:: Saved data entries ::
--
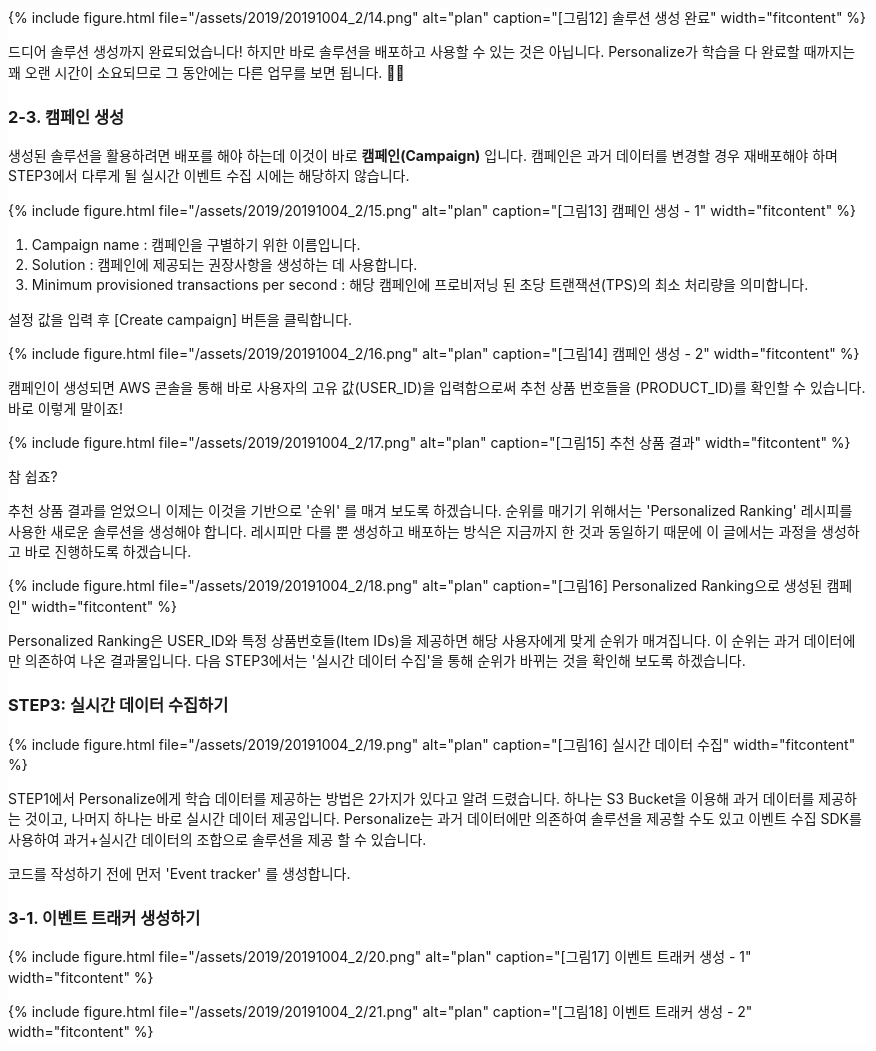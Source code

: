 {% include figure.html file="/assets/2019/20191004_2/14.png" alt="plan" caption="[그림12] 솔루션 생성 완료" width="fitcontent" %}<br>

드디어 솔루션 생성까지 완료되었습니다! 하지만 바로 솔루션을 배포하고 사용할 수 있는 것은 아닙니다. Personalize가 학습을 다 완료할 때까지는 꽤 오랜 시간이 소요되므로 그 동안에는 다른 업무를 보면 됩니다. 🏃‍♂️

### 2-3. 캠페인 생성

생성된 솔루션을 활용하려면 배포를 해야 하는데 이것이 바로 **캠페인(Campaign)** 입니다. 캠페인은 과거 데이터를 변경할 경우 재배포해야 하며 STEP3에서 다루게 될 실시간 이벤트 수집 시에는 해당하지 않습니다.

{% include figure.html file="/assets/2019/20191004_2/15.png" alt="plan" caption="[그림13] 캠페인 생성 - 1" width="fitcontent" %}

1. Campaign name : 캠페인을 구별하기 위한 이름입니다.
2. Solution : 캠페인에 제공되는 권장사항을 생성하는 데 사용합니다.
3. Minimum provisioned transactions per second : 해당 캠페인에 프로비저닝 된 초당 트랜잭션(TPS)의 최소 처리량을 의미합니다.

설정 값을 입력 후 [Create campaign] 버튼을 클릭합니다.

{% include figure.html file="/assets/2019/20191004_2/16.png" alt="plan" caption="[그림14] 캠페인 생성 - 2" width="fitcontent" %}<br>

캠페인이 생성되면 AWS 콘솔을 통해 바로 사용자의 고유 값(USER_ID)을 입력함으로써 추천 상품 번호들을 (PRODUCT_ID)를 확인할 수 있습니다. 바로 이렇게 말이죠!

{% include figure.html file="/assets/2019/20191004_2/17.png" alt="plan" caption="[그림15] 추천 상품 결과" width="fitcontent" %}<br>

참 쉽죠?

추천 상품 결과를 얻었으니 이제는 이것을 기반으로 '순위' 를 매겨 보도록 하겠습니다. 순위를 매기기 위해서는 'Personalized Ranking' 레시피를 사용한 새로운 솔루션을 생성해야 합니다. 레시피만 다를 뿐 생성하고 배포하는 방식은 지금까지 한 것과 동일하기 때문에 이 글에서는 과정을 생성하고 바로 진행하도록 하겠습니다.

{% include figure.html file="/assets/2019/20191004_2/18.png" alt="plan" caption="[그림16] Personalized Ranking으로 생성된 캠페인" width="fitcontent" %}<br>

Personalized Ranking은 USER_ID와 특정 상품번호들(Item IDs)을 제공하면 해당 사용자에게 맞게 순위가 매겨집니다. 이 순위는 과거 데이터에만 의존하여 나온 결과물입니다. 다음 STEP3에서는 '실시간 데이터 수집'을 통해 순위가 바뀌는 것을 확인해 보도록 하겠습니다.<br>

### STEP3: 실시간 데이터 수집하기

{% include figure.html file="/assets/2019/20191004_2/19.png" alt="plan" caption="[그림16] 실시간 데이터 수집" width="fitcontent" %}<br>

STEP1에서 Personalize에게 학습 데이터를 제공하는 방법은 2가지가 있다고 알려 드렸습니다. 하나는 S3 Bucket을 이용해 과거 데이터를 제공하는 것이고, 나머지 하나는 바로 실시간 데이터 제공입니다. Personalize는 과거 데이터에만 의존하여 솔루션을 제공할 수도 있고 이벤트 수집 SDK를 사용하여 과거+실시간 데이터의 조합으로 솔루션을 제공 할 수 있습니다.

코드를 작성하기 전에 먼저 'Event tracker' 를 생성합니다.<br>

### 3-1. 이벤트 트래커 생성하기

{% include figure.html file="/assets/2019/20191004_2/20.png" alt="plan" caption="[그림17] 이벤트 트래커 생성 - 1" width="fitcontent" %}

{% include figure.html file="/assets/2019/20191004_2/21.png" alt="plan" caption="[그림18] 이벤트 트래커 생성 - 2" width="fitcontent" %}<br>
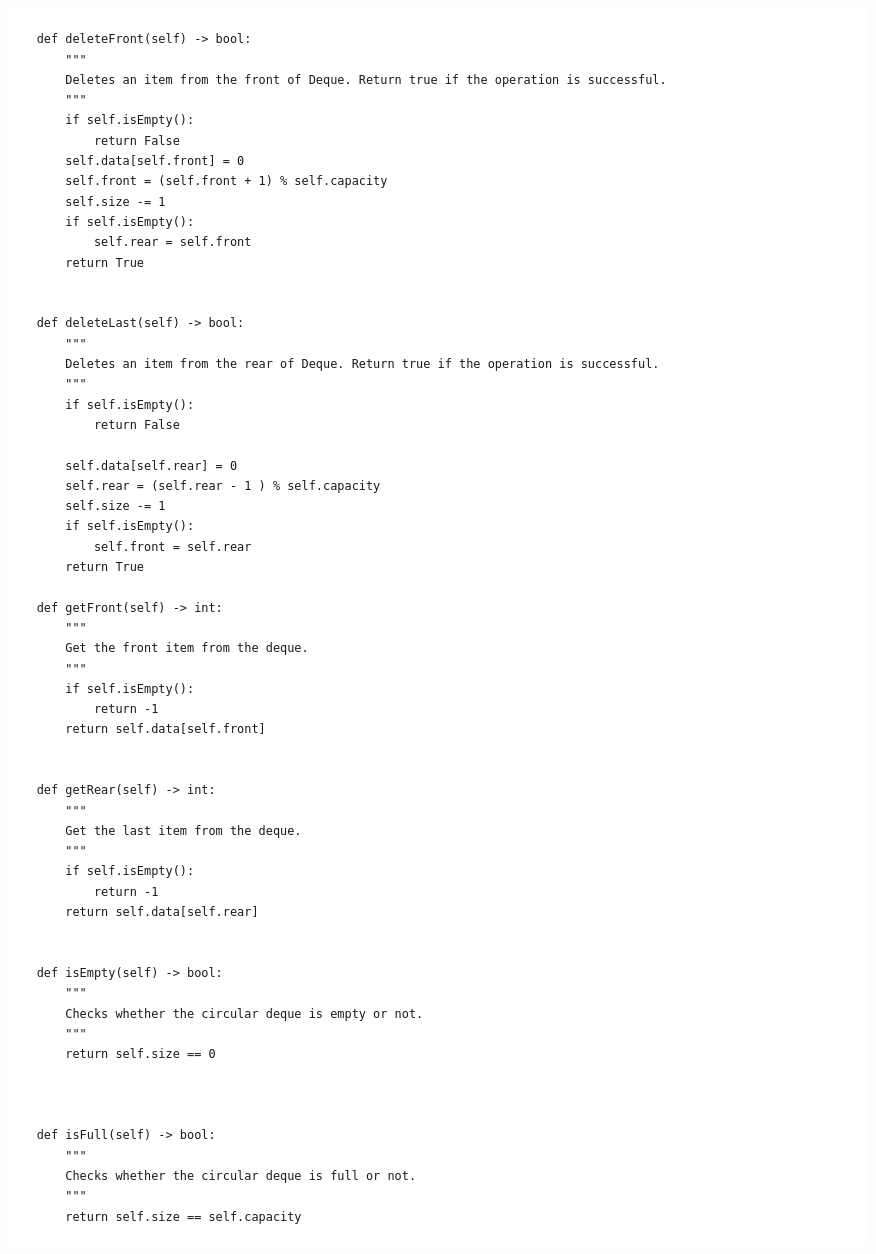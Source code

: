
 ```
        
    def deleteFront(self) -> bool:
        """
        Deletes an item from the front of Deque. Return true if the operation is successful.
        """
        if self.isEmpty():
            return False
        self.data[self.front] = 0
        self.front = (self.front + 1) % self.capacity
        self.size -= 1
        if self.isEmpty():
            self.rear = self.front
        return True
        

    def deleteLast(self) -> bool:
        """
        Deletes an item from the rear of Deque. Return true if the operation is successful.
        """
        if self.isEmpty():
            return False
        
        self.data[self.rear] = 0
        self.rear = (self.rear - 1 ) % self.capacity
        self.size -= 1
        if self.isEmpty():
            self.front = self.rear
        return True

    def getFront(self) -> int:
        """
        Get the front item from the deque.
        """
        if self.isEmpty():
            return -1
        return self.data[self.front]
        

    def getRear(self) -> int:
        """
        Get the last item from the deque.
        """
        if self.isEmpty():
            return -1
        return self.data[self.rear]
        

    def isEmpty(self) -> bool:
        """
        Checks whether the circular deque is empty or not.
        """
        return self.size == 0
        
        

    def isFull(self) -> bool:
        """
        Checks whether the circular deque is full or not.
        """
        return self.size == self.capacity
        
```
--
:: Problem to work on ::
Copy every line where the word "Personalized" is present in the entries above.

:: Answer for this exercise ::
추천 상품 결과를 얻었으니 이제는 이것을 기반으로 '순위' 를 매겨 보도록 하겠습니다. 순위를 매기기 위해서는 'Personalized Ranking' 레시피를 사용한 새로운 솔루션을 생성해야 합니다. 레시피만 다를 뿐 생성하고 배포하는 방식은 지금까지 한 것과 동일하기 때문에 이 글에서는 과정을 생성하고 바로 진행하도록 하겠습니다.
{% include figure.html file="/assets/2019/20191004_2/18.png" alt="plan" caption="[그림16] Personalized Ranking으로 생성된 캠페인" width="fitcontent" %}<br>
Personalized Ranking은 USER_ID와 특정 상품번호들(Item IDs)을 제공하면 해당 사용자에게 맞게 순위가 매겨집니다. 이 순위는 과거 데이터에만 의존하여 나온 결과물입니다. 다음 STEP3에서는 '실시간 데이터 수집'을 통해 순위가 바뀌는 것을 확인해 보도록 하겠습니다.<br>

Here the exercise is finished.